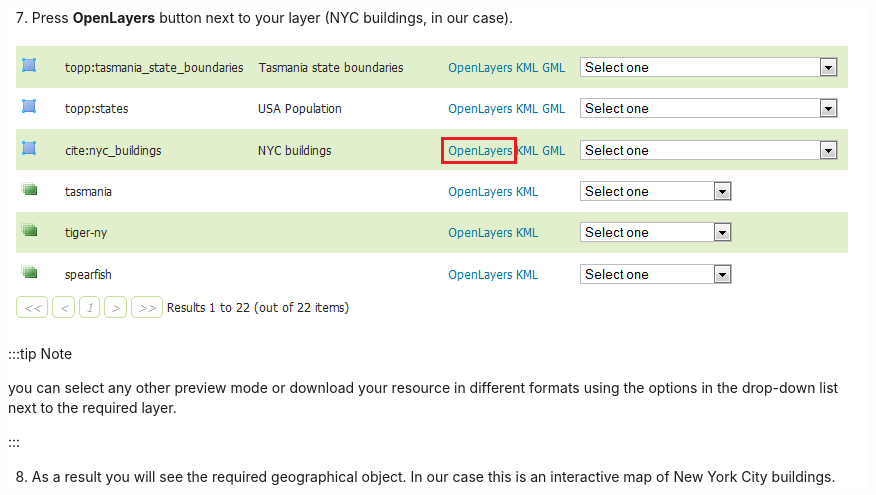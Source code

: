 </div>

7. Press **OpenLayers** button next to your layer (NYC buildings, in our case).

<div style={{
    display:'flex',
    justifyContent: 'center',
    margin: '0 0 1rem 0'
}}>

![Locale Dropdown](./img/PostGISExtension/openlayers.png)

</div>

:::tip Note

you can select any other preview mode or download your resource in different formats using the options in the drop-down list next to the required layer.

:::

8. As a result you will see the required geographical object. In our case this is an interactive map of New York City buildings.

<div style={{
    display:'flex',
    justifyContent: 'center',
    margin: '0 0 1rem 0'
}}>
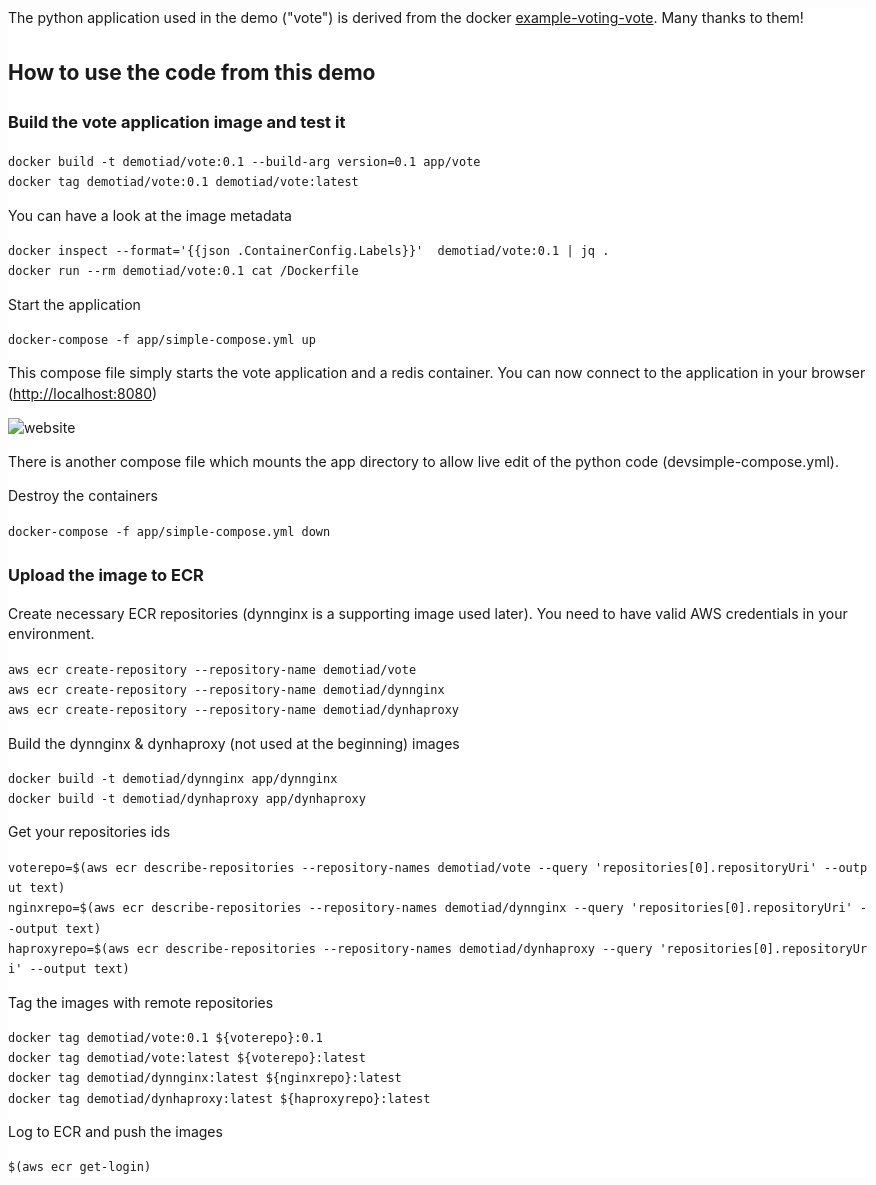 The python application used in the demo ("vote") is derived from the docker [example-voting-vote](https://github.com/docker/example-voting-app). Many thanks to them!

## How to use the code from this demo

### Build the vote application image and test it
```
docker build -t demotiad/vote:0.1 --build-arg version=0.1 app/vote
docker tag demotiad/vote:0.1 demotiad/vote:latest
```
You can have a look at the image metadata
```
docker inspect --format='{{json .ContainerConfig.Labels}}'  demotiad/vote:0.1 | jq .
docker run --rm demotiad/vote:0.1 cat /Dockerfile
```
Start the application
```
docker-compose -f app/simple-compose.yml up
```
This compose file simply starts the vote application and a redis container. You can now connect to the application in your browser ([http://localhost:8080](http://localhost:8080))

<img src="images/site.png" alt="website" width="250">

There is another compose file which mounts the app directory to allow live edit of the python code (devsimple-compose.yml).

Destroy the containers
```
docker-compose -f app/simple-compose.yml down
```

### Upload the image to ECR
Create necessary ECR repositories (dynnginx is a supporting image used later). You need to have valid AWS credentials in your environment.
```
aws ecr create-repository --repository-name demotiad/vote
aws ecr create-repository --repository-name demotiad/dynnginx
aws ecr create-repository --repository-name demotiad/dynhaproxy
```
Build the dynnginx & dynhaproxy (not used at the beginning) images
```
docker build -t demotiad/dynnginx app/dynnginx
docker build -t demotiad/dynhaproxy app/dynhaproxy

```
Get your repositories ids
```
voterepo=$(aws ecr describe-repositories --repository-names demotiad/vote --query 'repositories[0].repositoryUri' --output text)
nginxrepo=$(aws ecr describe-repositories --repository-names demotiad/dynnginx --query 'repositories[0].repositoryUri' --output text)
haproxyrepo=$(aws ecr describe-repositories --repository-names demotiad/dynhaproxy --query 'repositories[0].repositoryUri' --output text)

```
Tag the images with remote repositories
```
docker tag demotiad/vote:0.1 ${voterepo}:0.1
docker tag demotiad/vote:latest ${voterepo}:latest
docker tag demotiad/dynnginx:latest ${nginxrepo}:latest
docker tag demotiad/dynhaproxy:latest ${haproxyrepo}:latest

```
Log to ECR and push the images
```
$(aws ecr get-login)
```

■ Try it ■
A copy of each line above that holds the word "names" is the expected answer.

■ Reply to the exercise ■
voterepo=$(aws ecr describe-repositories --repository-names demotiad/vote --query 'repositories[0].repositoryUri' --output text)
nginxrepo=$(aws ecr describe-repositories --repository-names demotiad/dynnginx --query 'repositories[0].repositoryUri' --output text)
haproxyrepo=$(aws ecr describe-repositories --repository-names demotiad/dynhaproxy --query 'repositories[0].repositoryUri' --output text)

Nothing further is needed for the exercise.